▶ BRIEF
Count how many lines of the data include the string "blog", then say that number and stop.

*** Begin section ***

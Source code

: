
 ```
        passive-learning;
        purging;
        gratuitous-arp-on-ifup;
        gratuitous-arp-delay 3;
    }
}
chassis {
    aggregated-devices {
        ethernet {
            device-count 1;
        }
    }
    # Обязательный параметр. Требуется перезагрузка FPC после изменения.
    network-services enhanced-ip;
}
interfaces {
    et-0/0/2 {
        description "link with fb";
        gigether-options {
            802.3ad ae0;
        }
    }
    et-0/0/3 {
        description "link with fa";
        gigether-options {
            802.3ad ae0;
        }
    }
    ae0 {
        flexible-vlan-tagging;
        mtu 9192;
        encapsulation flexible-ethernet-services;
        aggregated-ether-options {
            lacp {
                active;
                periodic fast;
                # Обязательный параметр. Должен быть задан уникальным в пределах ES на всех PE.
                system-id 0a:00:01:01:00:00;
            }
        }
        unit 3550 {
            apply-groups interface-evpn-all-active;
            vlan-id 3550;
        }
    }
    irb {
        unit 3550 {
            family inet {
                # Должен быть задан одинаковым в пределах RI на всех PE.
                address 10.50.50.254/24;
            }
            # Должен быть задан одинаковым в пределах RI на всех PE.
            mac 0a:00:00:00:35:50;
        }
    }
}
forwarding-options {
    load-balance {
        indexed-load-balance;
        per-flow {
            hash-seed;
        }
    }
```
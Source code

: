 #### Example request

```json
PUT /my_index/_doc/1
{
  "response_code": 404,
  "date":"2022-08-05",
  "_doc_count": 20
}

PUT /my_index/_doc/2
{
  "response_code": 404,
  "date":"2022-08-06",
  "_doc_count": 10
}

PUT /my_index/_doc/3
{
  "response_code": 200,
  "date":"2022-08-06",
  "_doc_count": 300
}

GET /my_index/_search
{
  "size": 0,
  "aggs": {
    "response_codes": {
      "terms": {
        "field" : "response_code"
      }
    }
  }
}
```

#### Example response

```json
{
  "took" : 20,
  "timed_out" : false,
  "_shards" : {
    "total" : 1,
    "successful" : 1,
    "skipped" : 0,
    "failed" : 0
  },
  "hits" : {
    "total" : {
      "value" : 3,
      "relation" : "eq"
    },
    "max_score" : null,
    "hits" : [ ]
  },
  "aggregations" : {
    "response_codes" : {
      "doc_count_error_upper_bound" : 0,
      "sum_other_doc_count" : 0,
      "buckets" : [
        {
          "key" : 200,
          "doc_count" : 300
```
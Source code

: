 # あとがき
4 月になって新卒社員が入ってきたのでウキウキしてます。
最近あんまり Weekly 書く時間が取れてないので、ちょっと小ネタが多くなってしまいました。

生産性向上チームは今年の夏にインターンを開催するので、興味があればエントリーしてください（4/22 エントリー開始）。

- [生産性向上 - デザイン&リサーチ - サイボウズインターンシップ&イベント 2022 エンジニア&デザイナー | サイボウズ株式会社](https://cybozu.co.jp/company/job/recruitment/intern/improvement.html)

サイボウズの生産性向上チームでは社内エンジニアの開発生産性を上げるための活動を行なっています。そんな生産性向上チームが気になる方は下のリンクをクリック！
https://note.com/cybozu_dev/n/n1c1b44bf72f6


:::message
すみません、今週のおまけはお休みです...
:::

*** End section ***
*** Begin section ***

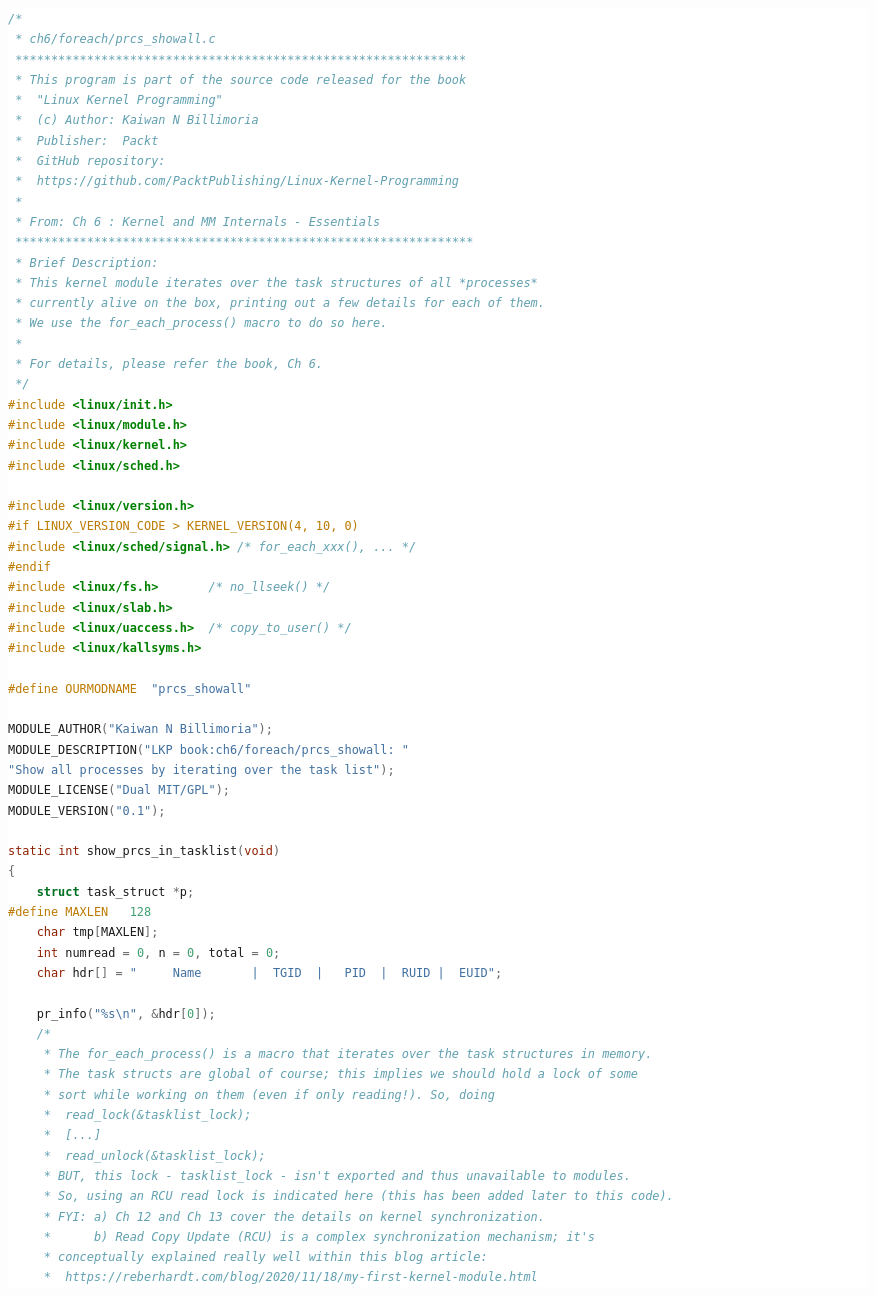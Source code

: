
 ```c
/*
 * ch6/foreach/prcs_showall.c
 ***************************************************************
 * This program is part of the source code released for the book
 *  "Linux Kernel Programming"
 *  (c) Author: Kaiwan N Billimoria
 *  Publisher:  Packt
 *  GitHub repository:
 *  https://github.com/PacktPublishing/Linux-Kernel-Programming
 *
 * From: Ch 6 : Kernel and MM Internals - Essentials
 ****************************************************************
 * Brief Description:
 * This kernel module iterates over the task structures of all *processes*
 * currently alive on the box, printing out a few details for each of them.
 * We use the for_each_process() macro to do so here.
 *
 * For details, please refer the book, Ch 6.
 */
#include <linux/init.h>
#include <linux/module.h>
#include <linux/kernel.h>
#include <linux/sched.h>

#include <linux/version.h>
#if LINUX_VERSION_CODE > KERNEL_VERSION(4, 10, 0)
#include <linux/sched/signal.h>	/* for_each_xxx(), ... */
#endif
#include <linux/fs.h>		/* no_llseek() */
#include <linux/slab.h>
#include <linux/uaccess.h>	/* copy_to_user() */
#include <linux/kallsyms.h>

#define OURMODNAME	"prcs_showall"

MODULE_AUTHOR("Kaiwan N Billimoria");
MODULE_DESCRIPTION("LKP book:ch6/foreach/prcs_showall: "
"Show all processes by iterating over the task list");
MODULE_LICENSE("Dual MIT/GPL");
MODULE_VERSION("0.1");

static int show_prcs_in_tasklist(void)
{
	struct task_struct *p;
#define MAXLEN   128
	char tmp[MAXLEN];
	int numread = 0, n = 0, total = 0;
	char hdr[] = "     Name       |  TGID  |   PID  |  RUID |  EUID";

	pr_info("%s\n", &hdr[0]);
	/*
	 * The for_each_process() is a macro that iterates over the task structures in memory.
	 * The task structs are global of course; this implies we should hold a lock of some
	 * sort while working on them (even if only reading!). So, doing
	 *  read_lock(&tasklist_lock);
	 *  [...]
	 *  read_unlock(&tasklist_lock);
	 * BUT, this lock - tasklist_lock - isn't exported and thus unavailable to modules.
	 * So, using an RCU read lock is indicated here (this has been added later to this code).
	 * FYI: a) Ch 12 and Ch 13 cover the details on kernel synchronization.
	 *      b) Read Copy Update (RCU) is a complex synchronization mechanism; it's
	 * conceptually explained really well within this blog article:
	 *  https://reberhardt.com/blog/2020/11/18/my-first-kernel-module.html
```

*** End section ***
*** Begin section ***

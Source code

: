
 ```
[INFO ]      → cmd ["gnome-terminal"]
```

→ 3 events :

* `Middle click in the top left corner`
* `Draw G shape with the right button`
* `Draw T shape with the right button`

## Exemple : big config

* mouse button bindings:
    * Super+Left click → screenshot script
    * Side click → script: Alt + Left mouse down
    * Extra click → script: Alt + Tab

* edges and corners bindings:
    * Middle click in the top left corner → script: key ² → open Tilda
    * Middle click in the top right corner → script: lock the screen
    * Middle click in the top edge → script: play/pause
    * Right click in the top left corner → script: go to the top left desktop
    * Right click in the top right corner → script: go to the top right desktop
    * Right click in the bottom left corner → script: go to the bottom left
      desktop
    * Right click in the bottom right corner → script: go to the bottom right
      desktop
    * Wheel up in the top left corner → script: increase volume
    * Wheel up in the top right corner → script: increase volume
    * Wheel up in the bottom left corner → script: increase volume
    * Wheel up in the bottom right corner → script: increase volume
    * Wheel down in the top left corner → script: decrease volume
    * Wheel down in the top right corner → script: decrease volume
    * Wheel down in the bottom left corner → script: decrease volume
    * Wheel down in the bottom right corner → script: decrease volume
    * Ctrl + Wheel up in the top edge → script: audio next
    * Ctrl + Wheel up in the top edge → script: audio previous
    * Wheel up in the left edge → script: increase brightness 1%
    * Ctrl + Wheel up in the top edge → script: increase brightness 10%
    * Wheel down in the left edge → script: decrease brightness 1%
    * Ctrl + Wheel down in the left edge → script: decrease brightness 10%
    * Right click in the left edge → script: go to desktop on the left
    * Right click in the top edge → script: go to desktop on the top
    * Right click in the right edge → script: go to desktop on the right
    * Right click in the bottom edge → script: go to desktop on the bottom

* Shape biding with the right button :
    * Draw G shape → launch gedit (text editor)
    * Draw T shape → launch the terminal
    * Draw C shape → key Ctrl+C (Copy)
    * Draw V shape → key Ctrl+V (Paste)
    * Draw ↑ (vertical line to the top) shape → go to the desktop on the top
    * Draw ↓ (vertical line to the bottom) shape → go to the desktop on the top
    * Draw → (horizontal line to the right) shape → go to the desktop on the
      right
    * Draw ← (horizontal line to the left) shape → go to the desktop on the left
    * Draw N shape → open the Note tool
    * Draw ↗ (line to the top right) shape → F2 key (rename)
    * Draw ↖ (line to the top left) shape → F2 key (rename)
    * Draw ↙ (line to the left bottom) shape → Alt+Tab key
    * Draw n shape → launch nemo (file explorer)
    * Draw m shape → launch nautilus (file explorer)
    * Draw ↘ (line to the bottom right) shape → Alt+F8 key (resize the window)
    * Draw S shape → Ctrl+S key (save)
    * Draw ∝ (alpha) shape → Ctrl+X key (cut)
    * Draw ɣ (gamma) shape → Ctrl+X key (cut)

*** End section ***

▶ EXERCISE RESULT
2